Rise Up Australia, a Christian-based party strongly opposed to the building of mosques and immigration from Muslim faith countries, formed only three years ago in advance of the 2013 federal election.
Its performance in that Abbott-led Coalition land slide was mediocre, the party’s sole Sunshine Coast candidate standing in Fisher where he drew only 305 votes.
Since then however it has grown in strength both in reach inside the Pentecostal umbrella of churches which scatter the region and the quality of its candidate.
Fisher candidate Tracey Bell-Henselin has spent her Sundays visiting congregations throughout the hinterland and connecting particularly with women through the mentoring programs she runs along with a business which sells gifts based around messages of positivity.
Her work as state manager of Destiny Rescue, a Sunshine Coast-based organisation committed to ending sexual exploitation and slavery of children, has also lifted her profile.
The church community has delivered an established network from which to draw not just votes but physical support at polling booths on election day.
A former member of the NSW Christian Democrat Party she says she is confident people want change.

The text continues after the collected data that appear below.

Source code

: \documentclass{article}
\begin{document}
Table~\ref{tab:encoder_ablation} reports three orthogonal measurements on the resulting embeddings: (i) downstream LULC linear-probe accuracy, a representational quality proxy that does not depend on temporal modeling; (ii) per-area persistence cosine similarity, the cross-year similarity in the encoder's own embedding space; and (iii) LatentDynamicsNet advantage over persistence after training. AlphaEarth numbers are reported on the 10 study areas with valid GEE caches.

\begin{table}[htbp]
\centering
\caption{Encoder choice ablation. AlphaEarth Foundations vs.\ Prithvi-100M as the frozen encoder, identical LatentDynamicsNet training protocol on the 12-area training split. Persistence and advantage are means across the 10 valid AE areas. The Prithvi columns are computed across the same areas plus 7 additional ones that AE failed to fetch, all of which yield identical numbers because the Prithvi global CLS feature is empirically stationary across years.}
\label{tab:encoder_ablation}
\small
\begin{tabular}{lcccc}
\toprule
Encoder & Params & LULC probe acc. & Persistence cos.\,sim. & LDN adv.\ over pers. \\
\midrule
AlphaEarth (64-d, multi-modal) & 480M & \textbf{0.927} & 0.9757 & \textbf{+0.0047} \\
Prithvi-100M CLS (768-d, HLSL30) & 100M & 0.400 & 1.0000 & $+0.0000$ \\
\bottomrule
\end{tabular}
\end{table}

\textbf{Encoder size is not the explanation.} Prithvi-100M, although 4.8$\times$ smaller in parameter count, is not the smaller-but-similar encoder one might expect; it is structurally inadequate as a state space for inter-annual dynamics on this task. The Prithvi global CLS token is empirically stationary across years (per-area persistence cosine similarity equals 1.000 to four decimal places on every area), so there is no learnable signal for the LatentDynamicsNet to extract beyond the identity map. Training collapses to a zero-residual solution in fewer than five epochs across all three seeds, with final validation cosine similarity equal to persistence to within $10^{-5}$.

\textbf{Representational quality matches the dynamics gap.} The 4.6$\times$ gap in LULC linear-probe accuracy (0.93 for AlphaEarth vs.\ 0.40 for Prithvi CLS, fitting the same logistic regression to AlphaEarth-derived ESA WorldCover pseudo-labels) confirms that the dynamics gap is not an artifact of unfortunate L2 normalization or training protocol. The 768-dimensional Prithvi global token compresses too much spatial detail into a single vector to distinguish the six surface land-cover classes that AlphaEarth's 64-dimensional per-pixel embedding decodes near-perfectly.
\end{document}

Depending on its strength her primary vote will either be bolstered by preferences flowing from Australian Liberty Alliance candidate John Spellman or will boost his result.
ALA is also only running one candidate on the Sunshine Coast.
Mr Spellman, a former church pastor and farmer, lives outside the electorate at Mount Coolum but says it was more logical to stand in Fisher because the LNP’s Ted O’Brien was a “shoe-in” in Fairfax.
“He’s a decent bloke,” he said. “We decided to leave it to Ted and stand in Fisher.”
Mr O’Brien has directed his preferences to the Family First candidate David Rees - a Gold Coast pastor - a decision Mr Spellman would endorse having stood three times for that party on the Southern Downs and Maranoa.
He is not so happy with the LNP’s preferencing in Fisher where Andrew Wallace has listed Mr Spellman last behind even Labor and the Greens.
The ALA has attracted an impressive body of physical support for campaign day both through church groups and a call to arms by its Queensland lead senate candidate Bernie Gaynor based on a fear of Sharia Law and Islamisation of Australia.
For a party registered less than a year ago its capacity to staff with volunteers every one of the Coast’s 58 polling places is not only impressive but also signals a shift in the Australian political dynamic which may well find expression in the ballot box on Saturday.